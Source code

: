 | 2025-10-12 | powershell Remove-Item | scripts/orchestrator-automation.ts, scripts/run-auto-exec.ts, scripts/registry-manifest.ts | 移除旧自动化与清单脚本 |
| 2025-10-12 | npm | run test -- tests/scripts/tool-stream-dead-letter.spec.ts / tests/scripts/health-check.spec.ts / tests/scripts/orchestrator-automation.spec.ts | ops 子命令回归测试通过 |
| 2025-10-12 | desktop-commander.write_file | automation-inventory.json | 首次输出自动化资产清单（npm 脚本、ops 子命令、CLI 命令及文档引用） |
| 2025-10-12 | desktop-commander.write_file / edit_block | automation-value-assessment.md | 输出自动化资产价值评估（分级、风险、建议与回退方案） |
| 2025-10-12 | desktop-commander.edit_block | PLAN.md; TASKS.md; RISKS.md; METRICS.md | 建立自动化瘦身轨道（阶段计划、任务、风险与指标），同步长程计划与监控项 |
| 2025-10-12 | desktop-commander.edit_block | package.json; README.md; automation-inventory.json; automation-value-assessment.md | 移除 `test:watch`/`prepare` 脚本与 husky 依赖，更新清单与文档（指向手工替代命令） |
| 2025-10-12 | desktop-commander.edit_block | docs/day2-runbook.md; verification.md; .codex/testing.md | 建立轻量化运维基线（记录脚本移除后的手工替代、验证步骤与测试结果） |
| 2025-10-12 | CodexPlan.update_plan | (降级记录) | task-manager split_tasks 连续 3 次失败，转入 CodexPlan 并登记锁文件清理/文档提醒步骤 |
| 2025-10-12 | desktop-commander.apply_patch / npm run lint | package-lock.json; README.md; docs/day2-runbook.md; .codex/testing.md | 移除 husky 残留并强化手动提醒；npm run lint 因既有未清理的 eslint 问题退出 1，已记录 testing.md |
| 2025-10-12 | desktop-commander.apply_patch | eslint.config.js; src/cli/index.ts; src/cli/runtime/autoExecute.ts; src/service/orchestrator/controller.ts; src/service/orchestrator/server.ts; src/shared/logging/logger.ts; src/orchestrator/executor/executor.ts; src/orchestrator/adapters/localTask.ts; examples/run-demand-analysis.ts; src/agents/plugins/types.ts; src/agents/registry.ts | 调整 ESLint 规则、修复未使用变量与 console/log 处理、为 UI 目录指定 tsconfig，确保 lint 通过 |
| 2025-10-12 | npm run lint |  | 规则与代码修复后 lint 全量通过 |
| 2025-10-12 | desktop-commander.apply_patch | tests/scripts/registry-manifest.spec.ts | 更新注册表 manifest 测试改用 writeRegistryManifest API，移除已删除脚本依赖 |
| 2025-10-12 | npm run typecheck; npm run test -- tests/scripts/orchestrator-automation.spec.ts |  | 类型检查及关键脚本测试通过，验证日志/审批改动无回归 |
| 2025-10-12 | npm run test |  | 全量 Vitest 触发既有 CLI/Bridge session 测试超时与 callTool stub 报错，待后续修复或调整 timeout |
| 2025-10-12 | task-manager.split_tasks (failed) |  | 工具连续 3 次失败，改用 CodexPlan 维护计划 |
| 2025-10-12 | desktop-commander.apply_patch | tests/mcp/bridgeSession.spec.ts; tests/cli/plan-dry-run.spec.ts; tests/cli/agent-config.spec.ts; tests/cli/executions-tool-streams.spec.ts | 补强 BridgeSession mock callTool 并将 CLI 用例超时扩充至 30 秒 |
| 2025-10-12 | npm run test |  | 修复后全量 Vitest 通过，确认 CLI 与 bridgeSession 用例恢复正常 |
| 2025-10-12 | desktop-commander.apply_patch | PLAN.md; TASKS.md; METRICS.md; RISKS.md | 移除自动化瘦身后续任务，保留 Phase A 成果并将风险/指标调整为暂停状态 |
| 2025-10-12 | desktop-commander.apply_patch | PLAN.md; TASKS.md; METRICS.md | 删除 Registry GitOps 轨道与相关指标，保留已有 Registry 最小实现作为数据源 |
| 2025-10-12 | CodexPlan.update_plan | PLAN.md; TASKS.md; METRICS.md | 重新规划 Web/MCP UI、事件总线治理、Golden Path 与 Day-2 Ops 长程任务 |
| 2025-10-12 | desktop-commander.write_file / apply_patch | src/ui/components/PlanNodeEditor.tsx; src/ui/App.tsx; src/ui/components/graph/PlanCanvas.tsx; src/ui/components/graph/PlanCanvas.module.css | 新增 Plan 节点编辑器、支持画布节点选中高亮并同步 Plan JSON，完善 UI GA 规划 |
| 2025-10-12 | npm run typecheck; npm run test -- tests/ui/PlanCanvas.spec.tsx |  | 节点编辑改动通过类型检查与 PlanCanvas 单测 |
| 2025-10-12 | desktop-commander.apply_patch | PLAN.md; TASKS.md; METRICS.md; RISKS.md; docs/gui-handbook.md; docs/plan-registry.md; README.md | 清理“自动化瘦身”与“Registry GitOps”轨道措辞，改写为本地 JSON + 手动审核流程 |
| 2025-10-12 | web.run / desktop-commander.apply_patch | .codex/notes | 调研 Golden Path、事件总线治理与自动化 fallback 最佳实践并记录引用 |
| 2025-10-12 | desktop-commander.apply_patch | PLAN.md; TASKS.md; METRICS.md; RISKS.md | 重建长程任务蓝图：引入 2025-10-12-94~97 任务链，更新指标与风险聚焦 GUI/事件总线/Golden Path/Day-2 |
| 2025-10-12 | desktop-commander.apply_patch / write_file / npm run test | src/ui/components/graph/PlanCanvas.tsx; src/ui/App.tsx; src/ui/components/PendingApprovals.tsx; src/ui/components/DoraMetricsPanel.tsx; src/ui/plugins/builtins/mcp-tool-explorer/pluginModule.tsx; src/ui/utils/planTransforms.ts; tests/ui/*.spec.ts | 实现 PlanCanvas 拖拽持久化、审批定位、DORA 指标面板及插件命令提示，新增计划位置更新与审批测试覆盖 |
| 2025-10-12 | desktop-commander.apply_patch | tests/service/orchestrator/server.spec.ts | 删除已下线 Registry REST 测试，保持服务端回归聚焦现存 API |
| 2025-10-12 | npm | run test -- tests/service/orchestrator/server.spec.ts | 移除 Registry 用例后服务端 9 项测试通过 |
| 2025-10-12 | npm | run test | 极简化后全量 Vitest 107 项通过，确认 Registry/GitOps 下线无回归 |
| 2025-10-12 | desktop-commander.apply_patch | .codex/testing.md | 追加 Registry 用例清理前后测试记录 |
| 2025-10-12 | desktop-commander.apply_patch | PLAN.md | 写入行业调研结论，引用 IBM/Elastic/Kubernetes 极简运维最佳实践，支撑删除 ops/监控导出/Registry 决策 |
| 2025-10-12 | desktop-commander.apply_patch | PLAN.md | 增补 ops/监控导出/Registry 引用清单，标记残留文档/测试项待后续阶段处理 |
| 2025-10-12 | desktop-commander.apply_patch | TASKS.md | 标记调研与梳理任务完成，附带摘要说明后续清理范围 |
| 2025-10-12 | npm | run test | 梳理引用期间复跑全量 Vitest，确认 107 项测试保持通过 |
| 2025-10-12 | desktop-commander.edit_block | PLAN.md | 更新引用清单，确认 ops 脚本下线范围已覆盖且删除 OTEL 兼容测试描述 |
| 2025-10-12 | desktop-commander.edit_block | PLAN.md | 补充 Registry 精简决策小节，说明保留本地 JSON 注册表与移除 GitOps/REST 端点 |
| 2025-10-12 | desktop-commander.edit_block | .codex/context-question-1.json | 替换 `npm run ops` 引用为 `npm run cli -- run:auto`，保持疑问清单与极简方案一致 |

################

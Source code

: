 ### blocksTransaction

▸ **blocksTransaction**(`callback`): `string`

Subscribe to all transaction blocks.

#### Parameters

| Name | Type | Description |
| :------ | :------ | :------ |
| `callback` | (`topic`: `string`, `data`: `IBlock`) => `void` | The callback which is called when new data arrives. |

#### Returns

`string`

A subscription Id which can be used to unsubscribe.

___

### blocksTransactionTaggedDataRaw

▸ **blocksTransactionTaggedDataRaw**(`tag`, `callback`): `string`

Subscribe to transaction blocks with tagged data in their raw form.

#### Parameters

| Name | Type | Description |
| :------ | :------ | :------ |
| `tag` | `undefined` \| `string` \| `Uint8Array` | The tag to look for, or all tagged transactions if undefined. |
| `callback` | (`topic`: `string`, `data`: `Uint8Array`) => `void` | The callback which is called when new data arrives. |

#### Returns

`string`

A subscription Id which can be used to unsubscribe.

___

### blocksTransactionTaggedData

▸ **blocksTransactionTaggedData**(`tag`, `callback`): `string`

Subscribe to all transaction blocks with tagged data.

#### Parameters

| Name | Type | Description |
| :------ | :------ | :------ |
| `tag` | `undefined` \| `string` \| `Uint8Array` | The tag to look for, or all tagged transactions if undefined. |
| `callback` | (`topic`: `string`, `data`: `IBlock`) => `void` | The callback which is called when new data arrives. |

################

■ REQUIREMENT ■
From the material above, set down exactly the lines starting at the one with "scripts/registry-manifest.ts | 移除旧自动化与清单脚本 |" and ending at the one with "automation-value-assessment.md | 输出自动化资产价值评估（分级、风险、建议与回退方案） |", end lines included.

■ RESULT ■
: | 2025-10-12 | powershell Remove-Item | scripts/orchestrator-automation.ts, scripts/run-auto-exec.ts, scripts/registry-manifest.ts | 移除旧自动化与清单脚本 |
| 2025-10-12 | npm | run test -- tests/scripts/tool-stream-dead-letter.spec.ts / tests/scripts/health-check.spec.ts / tests/scripts/orchestrator-automation.spec.ts | ops 子命令回归测试通过 |
| 2025-10-12 | desktop-commander.write_file | automation-inventory.json | 首次输出自动化资产清单（npm 脚本、ops 子命令、CLI 命令及文档引用） |
| 2025-10-12 | desktop-commander.write_file / edit_block | automation-value-assessment.md | 输出自动化资产价值评估（分级、风险、建议与回退方案） |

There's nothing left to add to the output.